Earlier this week, I mentioned that Google seems to be cooperating with China's requests that it censor websites that its government deems harmful. Today, the Wall Street Journal reports a new wrinkle in China's battle to censor computers: it might conflict with its obligations under the World Trade Organization. U.S. Secretary of Commerce Gary Locke and U.S. Trade Representative Ron Kirk sent a joint letter to China today that demands China lift a requirement that computers sold to its people include software to censor the internet. They claim it violates World Trade Organization guidelines. I'd give them an "A" for effort, but find it unlikely their argument will change China's censorship policy.
Let's break this down. First from the WSJ article:
The U.S. letters "expressed that the U.S. government is seriously concerned about the Green Dam [requirement], including wide-ranging concerns about the scope of the measure, the censorship implications, trade impact and security flaws which create serious problems for the IT industry and Chinese consumers," the U.S. official said.
Green Dam is China's censorship software that, as of July 1st, must be installed in any computer sold in China. Here's an expert from today's Commerce Department press release that explains our officials' argument:
The letter points out that the proposed new rule raises fundamental questions regarding regulatory transparency and notes concerns about compliance with World Trade Organization (WTO) rules, such as notification obligations. Locke and Kirk also listed for MIIT Minister Li Yizhong and MOFCOM Minister Chen Deming numerous concerns raised by global technology companies, Chinese citizens, and the worldwide media about the stability of the software, the scope and extent of the filtering activities and its security weaknesses. All of these problems have serious implications for consumers and businesses.
This all seemed like
The U.S. is claiming that China's insistence on requiring this software violates "notification obligations" under the WTO. Essentially, the WTO says its members cannot create requirements that might inhibit trade. If new technological requirements, like including new computer software on computers sold to your people, are imposed by a country, then it must notify the WTO well before that requirement takes effect. That way, the firms located in other member nations can have ample time to prepare.

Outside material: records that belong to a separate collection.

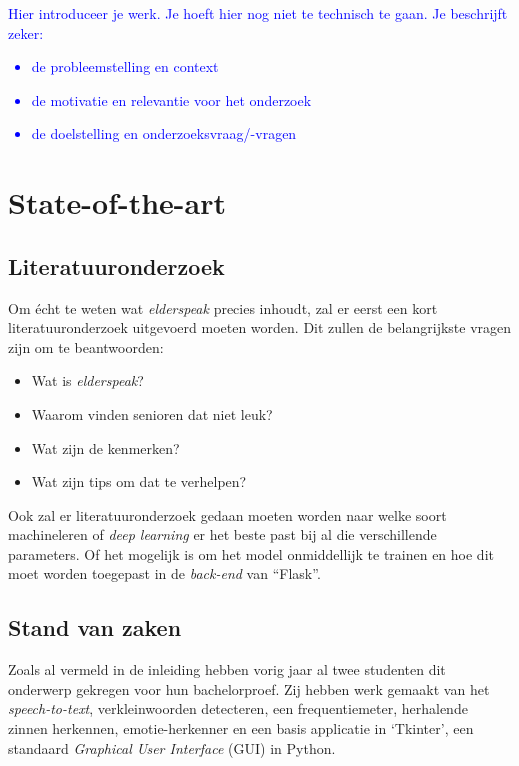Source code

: \textcolor{blue}{Hier introduceer je werk. Je hoeft hier nog niet te technisch te gaan.
Je beschrijft zeker:
\begin{itemize}
  \item de probleemstelling en context
  \item de motivatie en relevantie voor het onderzoek
  \item de doelstelling en onderzoeksvraag/-vragen
\end{itemize}}



\section{State-of-the-art}
\label{sec:state-of-the-art}

\subsection{Literatuuronderzoek}\label{subsec:literatuuronderzoek}

Om écht te weten wat \textit{elderspeak} precies inhoudt, zal er eerst een kort literatuuronderzoek uitgevoerd moeten worden.
Dit zullen de belangrijkste vragen zijn om te beantwoorden:
\begin{itemize}
	\item Wat is \textit{elderspeak}?
	\item Waarom vinden senioren dat niet leuk?
	\item Wat zijn de kenmerken?
	\item Wat zijn tips om dat te verhelpen?
\end{itemize}

Ook zal er literatuuronderzoek gedaan moeten worden naar welke soort machineleren of \textit{deep learning} er het beste past bij al die verschillende parameters.
Of het mogelijk is om het model onmiddellijk te trainen en hoe dit moet worden toegepast in de \textit{back-end} van ``Flask''.

\subsection{Stand van zaken}\label{subsec:stand-van-zaken}

Zoals al vermeld in de inleiding hebben vorig jaar al twee studenten dit onderwerp gekregen voor hun bachelorproef.
Zij hebben werk gemaakt van het \textit{speech-to-text}, verkleinwoorden detecteren, een frequentiemeter, herhalende zinnen herkennen, emotie-herkenner en een basis applicatie in `Tkinter', een standaard \textit{Graphical User Interface} (GUI) in Python.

As you can see, this isn't exactly an argument that would prevent censorship. Instead, the U.S. is essentially saying, "Hey you didn't give us enough warning that you wanted to censor stuff." To which China can reply, "Oh. Our bad. Yeah, we like to censor the internet. Now you know. Please comply."
If the U.S. computer companies don't like censorship software, China can just say that's their problem. China is not saying U.S. firms can't sell computers in China, just that they must have the Green Dam software on the machines they sell there. That's why it's unlikely that the WTO would see this action as protectionist.
My source thought it was relatively unlikely that this tactic by the U.S. would scare the Chinese, as they have pretty strong WTO expertise these days. At best, the U.S. can hope to start a conversation about the censorship software requirement. Unfortunately, the U.S. has little leverage to prevent the Chinese from censoring the internet its people use.